Theoretically, gamers might lend to one other in-game currency. A mortgage in an MMOG? I had one while playing Ultima Online: Renaissance. We attempted to sell a little property in Felucia and needed someone to hold it until we sought a buyer. If you’re inquisitive – and want to laugh – I’d say yes. Then I provided a 50% deposit of 50K up and told him when the balance would be ready. He agreed. If you couldn’t receive a construction permit from the housing broker and couldn’t locate an empty plot to place it on, it was probably the cheapest option available at the time.
Every MMOG has a way to save money. The character must have cash on him to buy anything in LotRO or Final Fantasy XI. On the other hand, guild banks allow numerous players to share gold. Consider it a shared savings account. Gold may be saved in the bank or on the character in games like Ultima Online and Runescape. To spend enormous sums, the character’s coin purse must be empty. It is not a checking account system. Or does money have no place in our fantasies since games are supposed to be fantastic?
Players must carefully weigh their purchases and choose between things of equal worth since MMOGs use a savings-only banking system. The player must plan and save for more expensive products. It is necessary to return to a bank to get cash for those games where gold is held in a player’s bank account. Grinding, looting, constructing, farming, or otherwise obtaining the money necessary takes time, and they wonder whether it’s worthwhile. Some gamers even use this time to acquire virtual stuff for many characters. How many of your 70s have excellent flying mounts?

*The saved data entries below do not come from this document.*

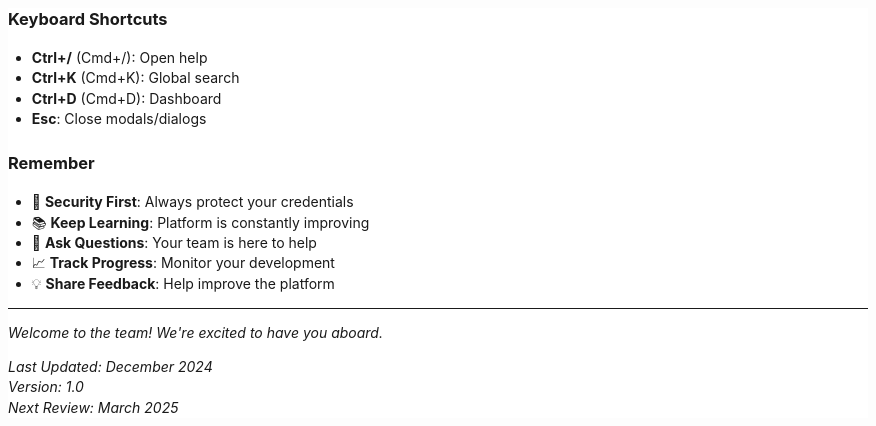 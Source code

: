 ### Keyboard Shortcuts

- **Ctrl+/** (Cmd+/): Open help
- **Ctrl+K** (Cmd+K): Global search
- **Ctrl+D** (Cmd+D): Dashboard
- **Esc**: Close modals/dialogs

### Remember

- 🔐 **Security First**: Always protect your credentials
- 📚 **Keep Learning**: Platform is constantly improving
- 🤝 **Ask Questions**: Your team is here to help
- 📈 **Track Progress**: Monitor your development
- 💡 **Share Feedback**: Help improve the platform

---

*Welcome to the team! We're excited to have you aboard.*

*Last Updated: December 2024*  
*Version: 1.0*  
*Next Review: March 2025*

Immediate satisfaction is required. Instead of saving up for your ideal automobile, you may have it financed through the seller or dealership. The mortgage covers the bulk of the cost of a property rather than paying cash. MMOGs lack this functionality. The developers are attempting to go back to a specific period.
Some might lend money to each other, but no games provide loans. They don’t offer them, and they don’t encourage players to get them. If you’re in need of cash check out GADCapital here! for more loan options.
In a game, we’ll save, but not in real life. The simple answer is self-selection. We chose to participate in the game and do our part. Crafting or questing is optional (though it helps if you want to experience content). Spending time and money in-game is our option. So we want to do it. The inability to purchase on credit further helps us ignore reality. Enter a world built on goods and services, not money.
You’re buying your first horse or small player home. It’s all yours. Saved gold credits, Gil, etc. Can games teach financial responsibility?